◆ Problem to solve
From the entries that follow, work out how many lines contain "alle". Write the number only.

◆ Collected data
- Opening Delimiter -

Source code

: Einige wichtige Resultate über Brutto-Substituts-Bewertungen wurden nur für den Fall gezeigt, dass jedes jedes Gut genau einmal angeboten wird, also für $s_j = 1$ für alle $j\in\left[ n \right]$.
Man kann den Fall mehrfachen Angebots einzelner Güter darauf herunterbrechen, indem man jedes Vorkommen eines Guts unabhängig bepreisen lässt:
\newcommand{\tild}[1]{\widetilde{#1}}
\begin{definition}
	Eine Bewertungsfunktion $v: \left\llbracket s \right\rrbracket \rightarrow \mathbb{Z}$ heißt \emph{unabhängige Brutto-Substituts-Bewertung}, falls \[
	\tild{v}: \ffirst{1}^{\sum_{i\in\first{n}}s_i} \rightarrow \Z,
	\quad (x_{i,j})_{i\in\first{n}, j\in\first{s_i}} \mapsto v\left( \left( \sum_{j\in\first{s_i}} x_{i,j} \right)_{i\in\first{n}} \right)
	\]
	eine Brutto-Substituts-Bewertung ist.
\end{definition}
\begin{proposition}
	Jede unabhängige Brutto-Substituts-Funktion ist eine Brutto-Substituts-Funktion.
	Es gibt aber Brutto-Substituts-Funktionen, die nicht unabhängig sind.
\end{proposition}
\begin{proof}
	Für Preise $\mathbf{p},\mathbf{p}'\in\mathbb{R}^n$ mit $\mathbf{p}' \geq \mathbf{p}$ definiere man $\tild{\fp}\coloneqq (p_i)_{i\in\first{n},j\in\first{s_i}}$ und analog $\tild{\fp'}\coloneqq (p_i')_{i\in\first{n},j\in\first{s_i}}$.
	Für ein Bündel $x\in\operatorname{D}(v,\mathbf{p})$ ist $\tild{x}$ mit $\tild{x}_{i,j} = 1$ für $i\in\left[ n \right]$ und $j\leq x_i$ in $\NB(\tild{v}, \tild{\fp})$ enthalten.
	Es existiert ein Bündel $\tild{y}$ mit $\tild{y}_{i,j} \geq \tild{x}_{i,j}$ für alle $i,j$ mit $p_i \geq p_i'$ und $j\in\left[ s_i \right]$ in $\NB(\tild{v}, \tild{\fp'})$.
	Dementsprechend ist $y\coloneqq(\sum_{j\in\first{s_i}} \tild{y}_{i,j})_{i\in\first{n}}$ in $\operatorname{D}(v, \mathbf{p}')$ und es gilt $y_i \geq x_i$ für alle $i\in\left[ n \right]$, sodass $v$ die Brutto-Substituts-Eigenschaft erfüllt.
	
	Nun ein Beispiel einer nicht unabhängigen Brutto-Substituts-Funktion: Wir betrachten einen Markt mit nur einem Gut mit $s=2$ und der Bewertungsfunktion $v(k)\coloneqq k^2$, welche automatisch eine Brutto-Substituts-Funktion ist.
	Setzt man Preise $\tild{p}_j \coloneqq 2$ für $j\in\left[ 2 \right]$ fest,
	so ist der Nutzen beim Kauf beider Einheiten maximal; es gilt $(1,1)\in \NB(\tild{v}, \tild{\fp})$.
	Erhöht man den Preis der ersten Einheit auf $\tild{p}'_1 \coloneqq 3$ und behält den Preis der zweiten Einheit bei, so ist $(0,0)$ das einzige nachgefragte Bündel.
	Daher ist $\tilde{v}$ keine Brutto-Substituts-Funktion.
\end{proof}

- Closing Delimiter -

◆ Task solution
3